Click all for lots bigger so that you can play along at home.
For a while in the late 1980s, my friends and I liked to go out at night and stencil the local dumpsters and power transformer boxes in Pacific Beach and Mission Beach, San Diego, with random, often esoteric cartoon characters and meaningless Dada phrases ("Fight Rot!"). We didn't do it all that often, and we were careful not to overdo it. I guess every city has one or two phantom stencilers. It was exciting and thrilling! Tintin was, for me, a natural choice, as I've been obsessed with Tintin comics most of my life, and his minimalistic character design lent itself naturally to the stencil medium.
The outline above served well enough on its own, but just to go the extra mile on this one, I cut separations for the face and the hair, so first you could spray this one in flesh-tone:
Of course, when you're trying to evade police cars and angry citizens, you don't always have time to execute carefully color-separated vandalism, but whatever.

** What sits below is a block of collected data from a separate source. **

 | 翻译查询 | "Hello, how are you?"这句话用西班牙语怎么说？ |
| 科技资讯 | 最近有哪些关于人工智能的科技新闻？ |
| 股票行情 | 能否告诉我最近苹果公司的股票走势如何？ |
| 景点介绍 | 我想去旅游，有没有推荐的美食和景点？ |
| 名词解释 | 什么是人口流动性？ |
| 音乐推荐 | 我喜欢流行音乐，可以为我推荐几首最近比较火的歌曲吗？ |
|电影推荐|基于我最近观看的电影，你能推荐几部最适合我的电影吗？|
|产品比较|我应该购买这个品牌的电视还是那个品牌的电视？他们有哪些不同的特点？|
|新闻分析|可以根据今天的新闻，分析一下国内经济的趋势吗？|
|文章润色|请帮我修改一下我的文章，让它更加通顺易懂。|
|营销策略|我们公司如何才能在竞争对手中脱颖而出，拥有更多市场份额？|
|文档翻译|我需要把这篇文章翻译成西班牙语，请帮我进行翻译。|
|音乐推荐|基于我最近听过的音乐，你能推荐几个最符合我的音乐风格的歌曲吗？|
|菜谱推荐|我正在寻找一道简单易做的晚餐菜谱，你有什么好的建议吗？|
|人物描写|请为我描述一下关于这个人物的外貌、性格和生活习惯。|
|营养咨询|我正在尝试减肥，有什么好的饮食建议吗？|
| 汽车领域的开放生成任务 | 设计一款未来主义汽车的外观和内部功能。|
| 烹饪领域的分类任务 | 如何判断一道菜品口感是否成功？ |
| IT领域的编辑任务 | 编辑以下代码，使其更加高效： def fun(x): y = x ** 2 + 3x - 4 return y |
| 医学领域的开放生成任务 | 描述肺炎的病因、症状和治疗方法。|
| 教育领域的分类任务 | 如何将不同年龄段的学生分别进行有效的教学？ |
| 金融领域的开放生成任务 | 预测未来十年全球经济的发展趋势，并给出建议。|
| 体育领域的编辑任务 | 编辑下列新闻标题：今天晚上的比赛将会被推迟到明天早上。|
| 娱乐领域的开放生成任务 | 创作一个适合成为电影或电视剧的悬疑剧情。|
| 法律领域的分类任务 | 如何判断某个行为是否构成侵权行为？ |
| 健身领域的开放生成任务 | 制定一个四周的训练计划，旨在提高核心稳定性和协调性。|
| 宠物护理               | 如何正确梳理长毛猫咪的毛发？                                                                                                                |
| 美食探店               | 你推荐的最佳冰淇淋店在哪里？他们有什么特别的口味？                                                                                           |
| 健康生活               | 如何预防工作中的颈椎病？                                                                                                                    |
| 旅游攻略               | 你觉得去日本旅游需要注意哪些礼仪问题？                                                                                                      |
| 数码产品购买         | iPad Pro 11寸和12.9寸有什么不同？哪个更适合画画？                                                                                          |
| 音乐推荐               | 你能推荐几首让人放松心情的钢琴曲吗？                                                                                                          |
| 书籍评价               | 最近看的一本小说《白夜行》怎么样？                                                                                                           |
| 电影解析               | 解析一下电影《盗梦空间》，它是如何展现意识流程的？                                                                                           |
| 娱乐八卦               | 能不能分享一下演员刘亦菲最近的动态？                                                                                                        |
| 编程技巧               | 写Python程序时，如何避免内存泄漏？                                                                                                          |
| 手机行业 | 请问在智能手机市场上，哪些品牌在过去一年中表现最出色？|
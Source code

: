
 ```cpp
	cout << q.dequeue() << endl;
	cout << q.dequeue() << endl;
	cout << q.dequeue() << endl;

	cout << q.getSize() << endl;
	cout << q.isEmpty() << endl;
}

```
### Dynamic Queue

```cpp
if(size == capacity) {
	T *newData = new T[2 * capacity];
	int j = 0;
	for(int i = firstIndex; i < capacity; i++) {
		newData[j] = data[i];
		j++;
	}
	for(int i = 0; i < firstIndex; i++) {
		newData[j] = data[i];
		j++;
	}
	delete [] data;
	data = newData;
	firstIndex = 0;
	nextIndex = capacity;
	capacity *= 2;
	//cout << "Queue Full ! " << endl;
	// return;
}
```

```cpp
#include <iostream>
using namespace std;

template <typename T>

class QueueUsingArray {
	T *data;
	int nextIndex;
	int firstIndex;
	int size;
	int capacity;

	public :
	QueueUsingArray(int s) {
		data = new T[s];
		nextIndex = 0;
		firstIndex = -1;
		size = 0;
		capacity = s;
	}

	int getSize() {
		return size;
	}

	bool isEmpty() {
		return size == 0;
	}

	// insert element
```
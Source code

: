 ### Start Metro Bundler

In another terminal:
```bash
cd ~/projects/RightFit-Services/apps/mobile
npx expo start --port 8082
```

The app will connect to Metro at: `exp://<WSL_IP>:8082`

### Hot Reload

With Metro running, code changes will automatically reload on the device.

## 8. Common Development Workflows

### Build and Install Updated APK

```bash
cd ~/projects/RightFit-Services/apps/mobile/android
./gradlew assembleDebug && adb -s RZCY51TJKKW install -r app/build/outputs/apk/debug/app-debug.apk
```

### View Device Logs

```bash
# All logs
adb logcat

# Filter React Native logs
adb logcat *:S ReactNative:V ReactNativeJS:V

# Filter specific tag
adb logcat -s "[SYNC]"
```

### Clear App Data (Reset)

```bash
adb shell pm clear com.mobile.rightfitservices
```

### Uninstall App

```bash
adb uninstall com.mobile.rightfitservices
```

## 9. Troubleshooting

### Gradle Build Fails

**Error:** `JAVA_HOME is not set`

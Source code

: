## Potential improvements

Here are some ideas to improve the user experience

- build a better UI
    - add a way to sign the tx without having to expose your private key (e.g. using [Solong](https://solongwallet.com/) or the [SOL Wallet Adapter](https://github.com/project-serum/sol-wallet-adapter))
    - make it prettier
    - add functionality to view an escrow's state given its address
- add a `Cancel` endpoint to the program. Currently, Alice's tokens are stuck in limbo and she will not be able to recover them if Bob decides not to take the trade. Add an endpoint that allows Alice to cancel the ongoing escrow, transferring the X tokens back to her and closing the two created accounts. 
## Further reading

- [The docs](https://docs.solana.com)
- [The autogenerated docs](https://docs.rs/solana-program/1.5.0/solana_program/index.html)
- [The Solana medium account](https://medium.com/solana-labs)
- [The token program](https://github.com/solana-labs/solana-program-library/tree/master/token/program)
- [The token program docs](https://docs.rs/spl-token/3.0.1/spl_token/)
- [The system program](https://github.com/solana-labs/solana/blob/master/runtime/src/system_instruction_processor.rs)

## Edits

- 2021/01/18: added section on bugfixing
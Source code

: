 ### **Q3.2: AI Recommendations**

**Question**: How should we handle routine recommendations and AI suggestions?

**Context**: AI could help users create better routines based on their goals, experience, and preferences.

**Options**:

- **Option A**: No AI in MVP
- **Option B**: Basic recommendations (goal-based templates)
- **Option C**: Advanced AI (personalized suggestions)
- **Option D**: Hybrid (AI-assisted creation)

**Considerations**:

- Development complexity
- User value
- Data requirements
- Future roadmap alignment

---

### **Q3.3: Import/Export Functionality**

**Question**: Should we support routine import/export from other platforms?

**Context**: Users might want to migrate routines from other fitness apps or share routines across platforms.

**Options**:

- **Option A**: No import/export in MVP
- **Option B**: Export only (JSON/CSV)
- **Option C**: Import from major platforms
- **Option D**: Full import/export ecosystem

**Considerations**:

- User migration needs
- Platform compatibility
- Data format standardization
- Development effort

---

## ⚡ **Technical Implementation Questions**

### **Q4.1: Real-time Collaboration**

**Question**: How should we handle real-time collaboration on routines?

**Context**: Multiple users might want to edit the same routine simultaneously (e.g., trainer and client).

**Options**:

I wonder if any of our stencils are still "alive" in San Diego? If you live there and there's still a donut shop on Ingraham just north of Grand Avenue, check the back door to see if Wilma Flintstone (whom they carefully painted around at least once) is still there.
6 comments:
Kill Kill Shutdown!
YES.
The best art is done by vandals.
Pure brilliance.
Heavenly Donuts on Ingraham is now Roberto's Taco Shop. I suppose you could call and ask - (858) 270-1011
OMG! That was you? I lived in Ocean Beach at the time and I though that was one of the most brilliant things to ever happen in San Diego.